Tanya Augsburg, associate professor of humanities and liberal studies, helped organize the event and will be performing in the exhibition. A film by Cheryl Dunye, Assistant Professor of Cinema, is being featured in the show as well.
The purpose of the exhibition is to shed light on women’s issues — including equal pay, physical standards of beauty, women’s health issues, and what comes next for women under the new political administration. It’s also an homage to “Womanhouse,” an exhibit from the 70s by Judy Chicago, which was a commentary on women’s roles, but more confined to the domestic sphere.
“We decided to examine what are women’s roles today,” Augsburg said. “We are standing up to how we are being measured, valued and assessed based on our bodies. Why is it taboo to talk about women’s reproductive processes? We wanted to have a diverse show, and not just reinforce gender-binaries. The exhibition also showcases gender fluidity and queer perspectives. It’s a feminist show. It’s defiant, it’s activist, and it’s very affirmative.”
Augsburg will be performing an interactive piece called “Kitchen Table Talk,” where she will ask questions to the audience with a hopeful vision of a positive future for women in light of the recent election results.
The exhibition will be open from December 17 through January 21. In that time there will be special performances and video screenings, including a screening of Dunye’s “Black is Blue.” The cinema professor’s film explores the journey of a black transgender male.
Opening the performances will be Emma Sulkowicz and Violet Overn, two graduate students based out of New York, who attempt to critique the urge to define the undefinable, and control the uncontrollable.
“I think there’s so many ways to fight patriarchy,” Sulkowicz said. “If one woman thinks the best way to do it is through humor, and another thinks the best way to do it is through the very meditated angry subversion, we have to create a world in which every strategy is equally valid.”
Rebekah Jacobson, a liberal studies major, decided to help out with the show because she was inspired by a piece by Overn that depicted her lying face down outside of fraternity houses, in the trash, after parties as a commentary on sexual assault.
“I’ve worked with kids my entire life and I want to teach eventually,” Jacobson said. “We don’t teach boys not to rape – we teach girls not to act a certain way or not to dress a certain way.
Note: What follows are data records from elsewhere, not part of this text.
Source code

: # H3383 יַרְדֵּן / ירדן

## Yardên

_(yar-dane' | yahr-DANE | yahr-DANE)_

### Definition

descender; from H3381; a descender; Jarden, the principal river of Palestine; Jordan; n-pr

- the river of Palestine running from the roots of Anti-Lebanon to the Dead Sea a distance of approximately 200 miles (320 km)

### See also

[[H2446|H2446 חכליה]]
I think it’s really important for me, as a teacher, to instill [feminist] ideas in the kids that I have in my classrooms.”
The diversity of issues being discussed, as well as people being featured, is an attempt to modernize what feminism means at this point in time. The original “Womanhouse” performance was run primarily by middle-class heteronormative women and the new performance is an attempt to bring as many people together for one cause.
“Feminism to me is a collaboration,” said Sulcowikz. “It can’t work if it’s one person fighting. It’s about working together in cross-gender, cross-sexual preference, cross-racial ways in order to make the world more livable.”